Dr. Hilla Giladi, Ph.D. was staff scientist and lab manager at the Gene Therapy Institute. Here group studied the expression and the function of microRNAs, mainly of miR-122. Prof. Giladi group characterized the human miR-122 promoter region and demonstrated that it is enhanced by TNFα and LPS inflammatory signals, and we determined the structure of the miR-122 primary transcript which consists of three exons, the third of which gives rise to miR-122.

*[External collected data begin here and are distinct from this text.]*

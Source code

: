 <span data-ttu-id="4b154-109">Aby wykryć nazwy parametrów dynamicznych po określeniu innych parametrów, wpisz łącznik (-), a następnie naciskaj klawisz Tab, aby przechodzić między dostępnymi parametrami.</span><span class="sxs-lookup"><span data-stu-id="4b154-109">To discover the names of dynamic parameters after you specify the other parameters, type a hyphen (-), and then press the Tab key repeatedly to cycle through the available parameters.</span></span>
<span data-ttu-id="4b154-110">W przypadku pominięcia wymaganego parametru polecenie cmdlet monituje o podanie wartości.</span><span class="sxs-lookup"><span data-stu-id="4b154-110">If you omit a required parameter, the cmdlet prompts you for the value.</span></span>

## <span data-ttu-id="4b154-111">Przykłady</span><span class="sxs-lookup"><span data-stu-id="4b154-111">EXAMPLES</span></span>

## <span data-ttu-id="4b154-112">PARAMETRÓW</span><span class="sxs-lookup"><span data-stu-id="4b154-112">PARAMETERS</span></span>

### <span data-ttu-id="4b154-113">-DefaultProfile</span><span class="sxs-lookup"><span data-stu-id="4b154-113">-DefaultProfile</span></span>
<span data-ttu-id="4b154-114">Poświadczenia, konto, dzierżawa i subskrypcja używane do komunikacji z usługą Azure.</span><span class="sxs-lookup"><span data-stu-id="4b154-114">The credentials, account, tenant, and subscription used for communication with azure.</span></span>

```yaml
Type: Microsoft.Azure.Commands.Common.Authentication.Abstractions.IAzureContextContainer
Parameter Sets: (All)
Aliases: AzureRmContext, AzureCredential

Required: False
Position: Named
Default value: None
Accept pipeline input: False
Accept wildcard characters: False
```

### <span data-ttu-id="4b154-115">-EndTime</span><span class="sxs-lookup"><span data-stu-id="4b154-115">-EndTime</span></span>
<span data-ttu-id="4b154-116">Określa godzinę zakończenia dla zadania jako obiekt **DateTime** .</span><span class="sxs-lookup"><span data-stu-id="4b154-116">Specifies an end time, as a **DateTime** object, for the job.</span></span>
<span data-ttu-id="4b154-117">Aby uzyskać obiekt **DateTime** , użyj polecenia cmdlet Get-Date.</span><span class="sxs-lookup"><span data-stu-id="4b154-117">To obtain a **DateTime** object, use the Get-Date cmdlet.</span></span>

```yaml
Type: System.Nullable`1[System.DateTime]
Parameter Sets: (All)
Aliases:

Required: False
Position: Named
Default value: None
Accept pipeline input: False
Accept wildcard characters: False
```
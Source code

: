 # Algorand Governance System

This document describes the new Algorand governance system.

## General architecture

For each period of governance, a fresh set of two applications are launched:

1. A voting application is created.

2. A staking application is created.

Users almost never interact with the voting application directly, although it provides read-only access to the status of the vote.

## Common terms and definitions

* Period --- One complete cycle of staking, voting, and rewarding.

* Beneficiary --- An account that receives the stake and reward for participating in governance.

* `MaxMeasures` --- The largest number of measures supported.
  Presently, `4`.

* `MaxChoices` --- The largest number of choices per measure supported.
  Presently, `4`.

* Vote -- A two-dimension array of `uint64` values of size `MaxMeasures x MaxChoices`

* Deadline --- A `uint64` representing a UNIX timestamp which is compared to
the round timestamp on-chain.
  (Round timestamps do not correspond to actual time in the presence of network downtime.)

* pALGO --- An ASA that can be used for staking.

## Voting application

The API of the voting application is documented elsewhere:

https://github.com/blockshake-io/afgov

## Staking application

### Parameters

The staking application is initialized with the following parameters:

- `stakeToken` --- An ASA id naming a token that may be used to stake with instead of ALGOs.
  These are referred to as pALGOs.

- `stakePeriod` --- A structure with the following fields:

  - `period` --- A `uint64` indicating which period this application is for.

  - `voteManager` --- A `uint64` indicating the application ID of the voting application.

Administration of LPS to mice increased secretion of miR-122 that reached the kidney and reduced the expression of Erythropoietin (EPO) which we identified as a miR-122 target gene, leading to anemia.MiR-122 level was shown to be reduced in hepato-cellular-carcinoma (HCC) and addition of miR-122 was shown to induce tumor suppression. We found that miR-122*, the passenger strand of miR-122, contributes to the tumor suppression activity of miR-122 by regulating the expression of p53 via targeting of its regulator, Mdm2.

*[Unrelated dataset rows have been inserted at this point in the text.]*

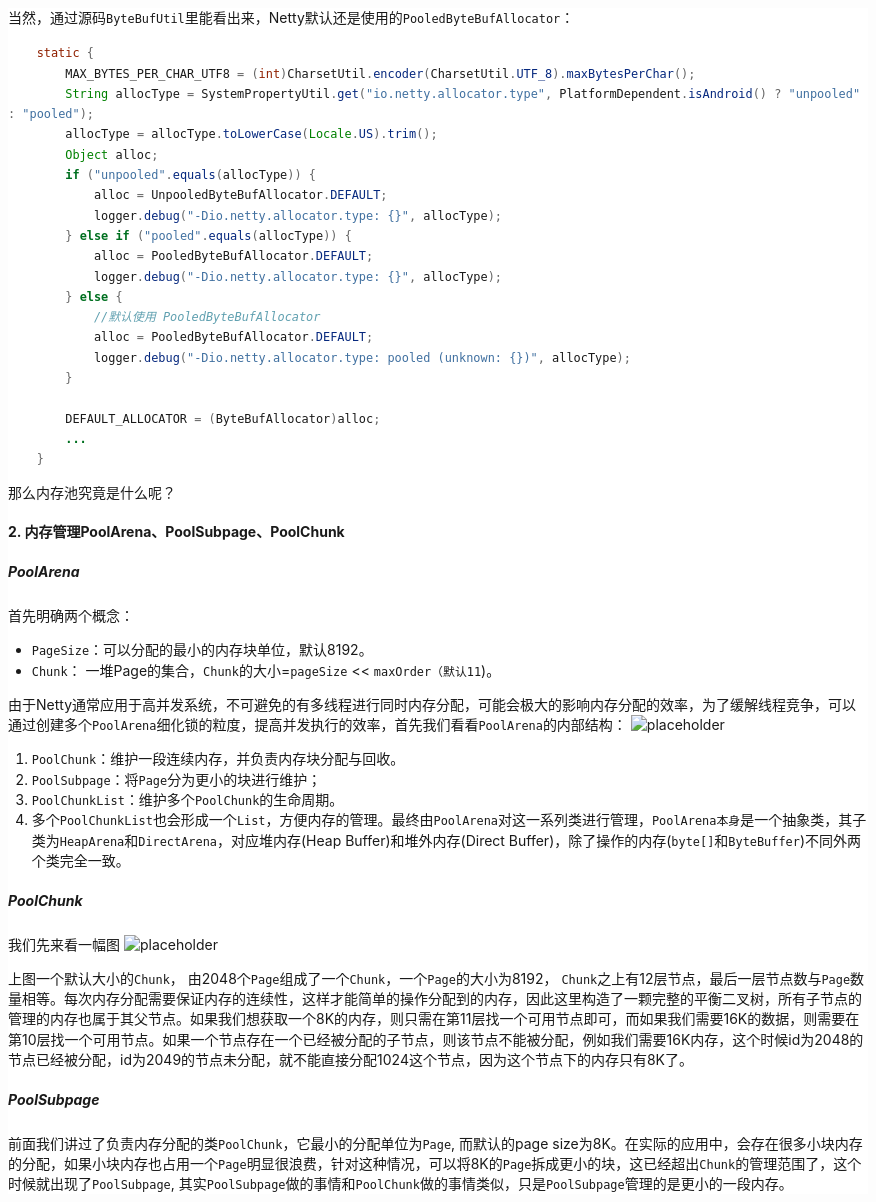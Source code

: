 当然，通过源码`ByteBufUtil`里能看出来，Netty默认还是使用的`PooledByteBufAllocator`：
```java
    static {
        MAX_BYTES_PER_CHAR_UTF8 = (int)CharsetUtil.encoder(CharsetUtil.UTF_8).maxBytesPerChar();
        String allocType = SystemPropertyUtil.get("io.netty.allocator.type", PlatformDependent.isAndroid() ? "unpooled" : "pooled");
        allocType = allocType.toLowerCase(Locale.US).trim();
        Object alloc;
        if ("unpooled".equals(allocType)) {
            alloc = UnpooledByteBufAllocator.DEFAULT;
            logger.debug("-Dio.netty.allocator.type: {}", allocType);
        } else if ("pooled".equals(allocType)) {
            alloc = PooledByteBufAllocator.DEFAULT;
            logger.debug("-Dio.netty.allocator.type: {}", allocType);
        } else {
            //默认使用 PooledByteBufAllocator
            alloc = PooledByteBufAllocator.DEFAULT;
            logger.debug("-Dio.netty.allocator.type: pooled (unknown: {})", allocType);
        }

        DEFAULT_ALLOCATOR = (ByteBufAllocator)alloc;
        ...
    }
```

那么内存池究竟是什么呢？
#### 2. 内存管理PoolArena、PoolSubpage、PoolChunk
##### PoolArena
首先明确两个概念：
- `PageSize`：可以分配的最小的内存块单位，默认8192。
- `Chunk`： 一堆Page的集合，`Chunk`的大小=`pageSize` << `maxOrder（默认11`)。

由于Netty通常应用于高并发系统，不可避免的有多线程进行同时内存分配，可能会极大的影响内存分配的效率，为了缓解线程竞争，可以通过创建多个`PoolArena`细化锁的粒度，提高并发执行的效率，首先我们看看`PoolArena`的内部结构：
![placeholder](https://raw.githubusercontent.com/CodingRookieH/blog-image/master/2019-02-12-netty-memory-ctrl/2184951-c4d3a846c6051aed.png)

1. `PoolChunk`：维护一段连续内存，并负责内存块分配与回收。
2. `PoolSubpage`：将`Page`分为更小的块进行维护；
3. `PoolChunkList`：维护多个`PoolChunk`的生命周期。
4. 多个`PoolChunkList`也会形成一个`List`，方便内存的管理。最终由`PoolArena`对这一系列类进行管理，`PoolArena本身`是一个抽象类，其子类为`HeapArena`和`DirectArena`，对应堆内存(Heap Buffer)和堆外内存(Direct Buffer)，除了操作的内存(`byte[]`和`ByteBuffer`)不同外两个类完全一致。

##### PoolChunk
我们先来看一幅图
![placeholder](https://raw.githubusercontent.com/CodingRookieH/blog-image/master/2019-02-12-netty-memory-ctrl/Chunk%E5%9B%BE.bmp)

上图一个默认大小的`Chunk`， 由2048个`Page`组成了一个`Chunk`，一个`Page`的大小为8192， `Chunk`之上有12层节点，最后一层节点数与`Page`数量相等。每次内存分配需要保证内存的连续性，这样才能简单的操作分配到的内存，因此这里构造了一颗完整的平衡二叉树，所有子节点的管理的内存也属于其父节点。如果我们想获取一个8K的内存，则只需在第11层找一个可用节点即可，而如果我们需要16K的数据，则需要在第10层找一个可用节点。如果一个节点存在一个已经被分配的子节点，则该节点不能被分配，例如我们需要16K内存，这个时候id为2048的节点已经被分配，id为2049的节点未分配，就不能直接分配1024这个节点，因为这个节点下的内存只有8K了。

##### PoolSubpage
前面我们讲过了负责内存分配的类`PoolChunk`，它最小的分配单位为`Page`, 而默认的page size为8K。在实际的应用中，会存在很多小块内存的分配，如果小块内存也占用一个`Page`明显很浪费，针对这种情况，可以将8K的`Page`拆成更小的块，这已经超出`Chunk`的管理范围了，这个时候就出现了`PoolSubpage`, 其实`PoolSubpage`做的事情和`PoolChunk`做的事情类似，只是`PoolSubpage`管理的是更小的一段内存。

- In an attempt to enhance tumor suppression activity by microRNA molecules, we are searching for compounds that increase the expression and secretion of miR-122 and of an additional highly conserved microRNA, miR-34a, that also possesses tumor suppressor activity in multiple malignancies. We are presently analyzing several identified compounds that exhibited enhanced expression of each these microRNAs.

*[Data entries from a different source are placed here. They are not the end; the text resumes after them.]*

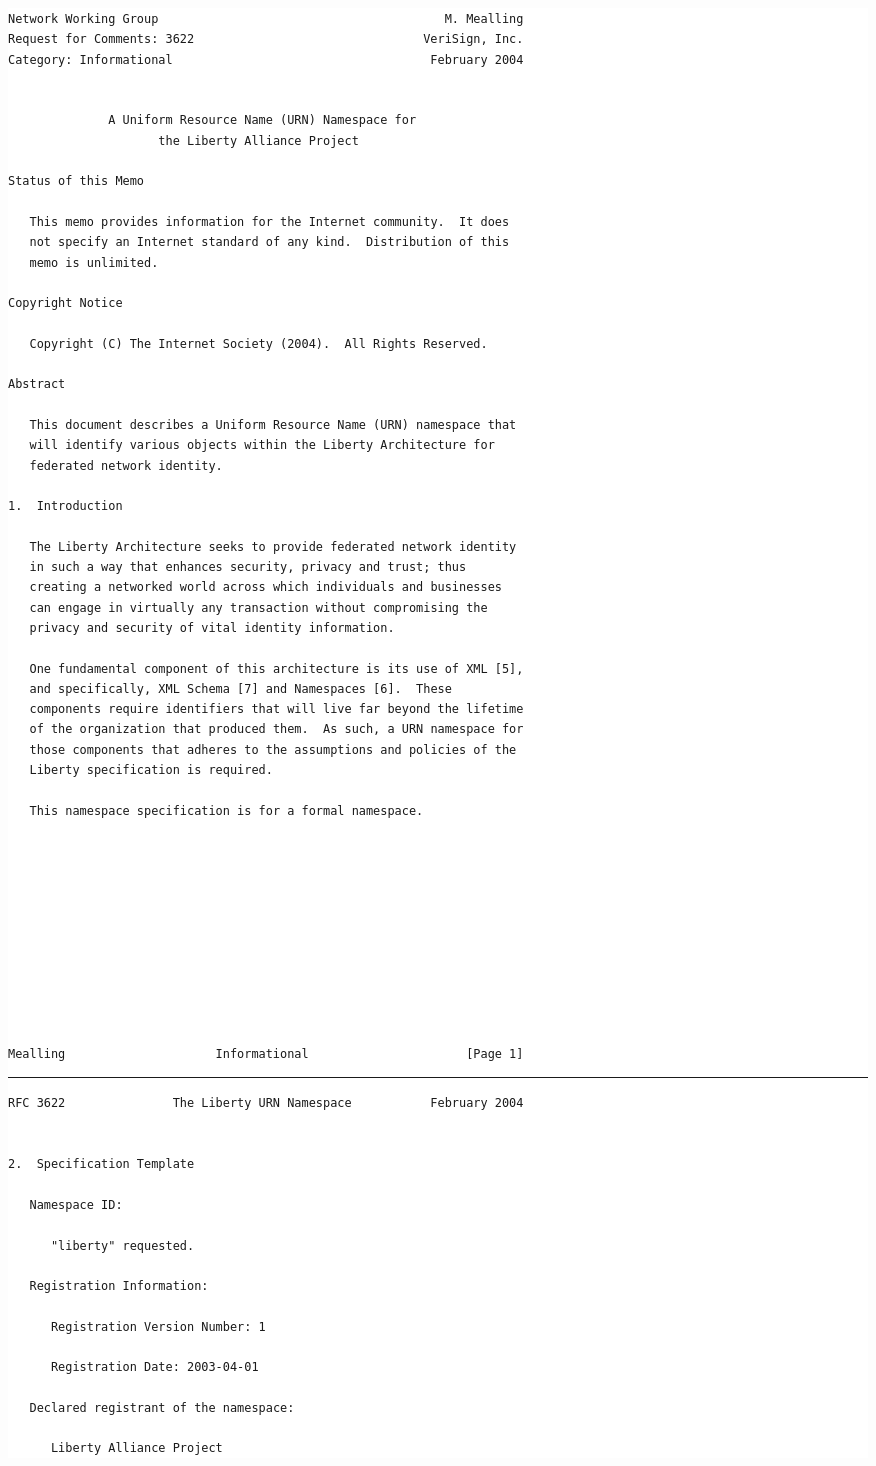     Network Working Group                                        M. Mealling
    Request for Comments: 3622                                VeriSign, Inc.
    Category: Informational                                    February 2004


                  A Uniform Resource Name (URN) Namespace for
                         the Liberty Alliance Project

    Status of this Memo

       This memo provides information for the Internet community.  It does
       not specify an Internet standard of any kind.  Distribution of this
       memo is unlimited.

    Copyright Notice

       Copyright (C) The Internet Society (2004).  All Rights Reserved.

    Abstract

       This document describes a Uniform Resource Name (URN) namespace that
       will identify various objects within the Liberty Architecture for
       federated network identity.

    1.  Introduction

       The Liberty Architecture seeks to provide federated network identity
       in such a way that enhances security, privacy and trust; thus
       creating a networked world across which individuals and businesses
       can engage in virtually any transaction without compromising the
       privacy and security of vital identity information.

       One fundamental component of this architecture is its use of XML [5],
       and specifically, XML Schema [7] and Namespaces [6].  These
       components require identifiers that will live far beyond the lifetime
       of the organization that produced them.  As such, a URN namespace for
       those components that adheres to the assumptions and policies of the
       Liberty specification is required.

       This namespace specification is for a formal namespace.











    Mealling                     Informational                      [Page 1]

------------------------------------------------------------------------

``` newpage
RFC 3622               The Liberty URN Namespace           February 2004


2.  Specification Template

   Namespace ID:

      "liberty" requested.

   Registration Information:

      Registration Version Number: 1

      Registration Date: 2003-04-01

   Declared registrant of the namespace:

      Liberty Alliance Project

```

- To study in depth the role of each of the miR-122 strands, we engineered mice bearing mutations in either miR-122-3p or in miR-122-5p and we are investigating the effect on major processes, including cancer development.
- We identified a metabolic circuit involving Free Fatty Acid- miR-122 -Triglyceride synthesis, in liver and muscle tissue, and showed that miR-122 mediates the switch between energy storage and expenditure. The RAR related orphan receptor α (RORα) promotes expression of miR-122. We identified a novel RORα agonist that upregulates the expression of miR-122 and leads to attenuation of NAFLD ( Non-Alcoholic Fatty Liver Disease) in mice by affecting hepatic lipotoxicity, reversing liver fibrosis, improving insulin resistance and reducing body weight. Thus, RORα agonists may prove to be a promising novel treatment of NASH.
- RORα directly regulates the expression and secretion of FGF21. In mice and humans, acute and chronic pancreatitis is associated with a loss of FGF21 expression. We are assessing the endogenous expression of FGF21 by a RORα activator to determine its effect in treating acute pancreatitis.
In our lab we also investigated the role of the lncRNA (long non-coding RNA) H19 in carcinogenesis. Recently, we have found that miR-675, which is derived from the H19 transcript, regulates necroptosis in the liver by targeting FADD. This observation adds to the complexity of the effects of H19 in carcinogenesis.